A few friends have been trying to get me to reading John Grisham (he's good by what I've seen). And I've wondered what the broader effects of Carl Lee's release would bring.

Essentially, in late-1980's rural Clanton, Mississippi a pastoral little place in Ford County, an hour south of Memphis and a little ways away from Oxford (so I'd suppose it's location would be analogous to Senatobia, where Grisham did spend a lot of time, or Batesville). 2 white men brutalize, rape and lynch the daughter of local lumber mill worker, Carl Lee Hailey, a black man. The police quickly capture the two men, the investigation led by the black sheriff. Hailey, obviously distraught and enraged, takes a day to go to Memphis and meet an old war buddy from Vietnam that can get weapons for him. Later on Hailey hides out in a janitor's closet in the courthouse overnight waiting for the arraignment of the accused. When the two men are brought up for their arraignment, with dozens of people witnessing, Hailey guns down the two men with an illegally purchased M16 rifle in the courthouse rotunda out of revenge.

In the ensuing weeks, race riots, Klan attacks, sniper attacks, firebombings and the like become constant around Ford County. It all ends with a juror successfully getting a jury nullification to let Hailey go free. And so at the end of the day fatherly instinct wins the day, Brigance wins his first big case and the bad guys lay in the ground.

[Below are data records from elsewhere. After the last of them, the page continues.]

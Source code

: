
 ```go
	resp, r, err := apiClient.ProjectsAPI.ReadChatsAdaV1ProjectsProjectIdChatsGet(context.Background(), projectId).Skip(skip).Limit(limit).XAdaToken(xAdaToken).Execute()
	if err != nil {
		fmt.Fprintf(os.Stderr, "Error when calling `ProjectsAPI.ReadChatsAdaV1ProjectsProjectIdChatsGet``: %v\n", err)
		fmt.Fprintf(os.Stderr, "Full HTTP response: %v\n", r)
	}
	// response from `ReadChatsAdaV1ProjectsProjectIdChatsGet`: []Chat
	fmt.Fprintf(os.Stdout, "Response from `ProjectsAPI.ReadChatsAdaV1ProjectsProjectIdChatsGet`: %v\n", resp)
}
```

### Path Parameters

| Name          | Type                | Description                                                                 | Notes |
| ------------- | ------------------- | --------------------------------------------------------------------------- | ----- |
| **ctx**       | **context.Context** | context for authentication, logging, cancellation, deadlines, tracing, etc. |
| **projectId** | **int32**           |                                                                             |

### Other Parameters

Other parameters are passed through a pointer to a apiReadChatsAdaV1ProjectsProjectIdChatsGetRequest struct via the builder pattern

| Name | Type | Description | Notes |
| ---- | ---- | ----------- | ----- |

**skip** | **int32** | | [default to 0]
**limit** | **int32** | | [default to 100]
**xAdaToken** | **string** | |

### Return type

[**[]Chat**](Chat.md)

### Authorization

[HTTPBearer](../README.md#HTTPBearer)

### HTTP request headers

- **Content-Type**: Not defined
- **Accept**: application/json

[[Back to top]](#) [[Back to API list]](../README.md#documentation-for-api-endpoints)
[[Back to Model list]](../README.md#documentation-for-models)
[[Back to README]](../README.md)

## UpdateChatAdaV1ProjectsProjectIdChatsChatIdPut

But, the big question is, what kind of greater implication on the law does this bring? What exactly lay in Clanton's future?
 
A few friends have been trying to get me to reading John Grisham (he's good by what I've seen). And I've wondered what the broader effects of Carl Lee's release would bring.

Essentially, in late-1980's rural Clanton, Mississippi a pastoral little place in Ford County, an hour south of Memphis and a little ways away from Oxford (so I'd suppose it's location would be analogous to Senatobia, where Grisham did spend a lot of time, or Batesville). 2 white men brutalize, rape and lynch the daughter of local lumber mill worker, Carl Lee Hailey, a black man. The police quickly capture the two men, the investigation led by the black sheriff. Hailey, obviously distraught and enraged, takes a day to go to Memphis and meet an old war buddy from Vietnam that can get weapons for him. Later on Hailey hides out in a janitor's closet in the courthouse overnight waiting for the arraignment of the accused. When the two men are brought up for their arraignment, with dozens of people witnessing, Hailey guns down the two men with an illegally purchased M16 rifle in the courthouse rotunda out of revenge.

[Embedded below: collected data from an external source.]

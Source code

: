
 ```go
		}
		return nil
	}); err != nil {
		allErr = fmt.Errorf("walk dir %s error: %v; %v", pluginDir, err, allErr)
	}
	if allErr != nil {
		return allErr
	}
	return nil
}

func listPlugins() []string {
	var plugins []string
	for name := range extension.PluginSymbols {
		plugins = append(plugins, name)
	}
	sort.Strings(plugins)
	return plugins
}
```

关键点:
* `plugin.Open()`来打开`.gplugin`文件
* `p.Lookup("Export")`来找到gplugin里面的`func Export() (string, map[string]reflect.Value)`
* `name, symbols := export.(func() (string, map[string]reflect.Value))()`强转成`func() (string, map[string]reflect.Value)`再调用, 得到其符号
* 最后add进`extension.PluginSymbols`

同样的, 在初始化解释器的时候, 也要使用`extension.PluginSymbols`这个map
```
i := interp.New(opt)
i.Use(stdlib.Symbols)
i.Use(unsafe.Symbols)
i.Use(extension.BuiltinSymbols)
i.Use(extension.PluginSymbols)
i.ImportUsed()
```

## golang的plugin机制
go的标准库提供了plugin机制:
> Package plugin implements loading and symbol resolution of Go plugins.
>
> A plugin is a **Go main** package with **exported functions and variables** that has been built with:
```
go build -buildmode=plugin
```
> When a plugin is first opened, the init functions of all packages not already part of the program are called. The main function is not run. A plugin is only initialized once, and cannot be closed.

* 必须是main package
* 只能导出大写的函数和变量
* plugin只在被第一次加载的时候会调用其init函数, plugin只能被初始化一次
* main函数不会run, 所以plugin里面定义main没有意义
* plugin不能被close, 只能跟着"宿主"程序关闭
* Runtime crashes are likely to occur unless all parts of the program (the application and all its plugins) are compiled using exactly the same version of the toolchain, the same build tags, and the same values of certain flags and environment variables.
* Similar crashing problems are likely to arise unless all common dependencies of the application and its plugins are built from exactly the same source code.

In the ensuing weeks, race riots, Klan attacks, sniper attacks, firebombings and the like become constant around Ford County. It all ends with a juror successfully getting a jury nullification to let Hailey go free. And so at the end of the day fatherly instinct wins the day, Brigance wins his first big case and the bad guys lay in the ground.

But, the big question is, what kind of greater implication on the law does this bring? What exactly lay in Clanton's future?

Nothing too much. The prosecutor likely will likely lose the gubernatorial, and Hailey simply walks out a free man because of double jeopardy.
 
Nothing too much. The prosecutor likely will likely lose the gubernatorial, and Hailey simply walks out a free man because of double jeopardy.

True, but does this sort of thing bring about a new strain of vigilantism? After all Hailey just walked free with his act of vigilantism shooting up a courthouse. Which in turn created a lot of partisan violence.

It sets an interesting precedent for an era that was just dawning on having Ruby Ridge, Waco and Timothy McVeigh. But I suppose since Hailey had very good reasons for doing it, that isn't saying his name won't be a rally cry for vigilante groups across the country. The guy could also be subject to more intimidation and attacks later on.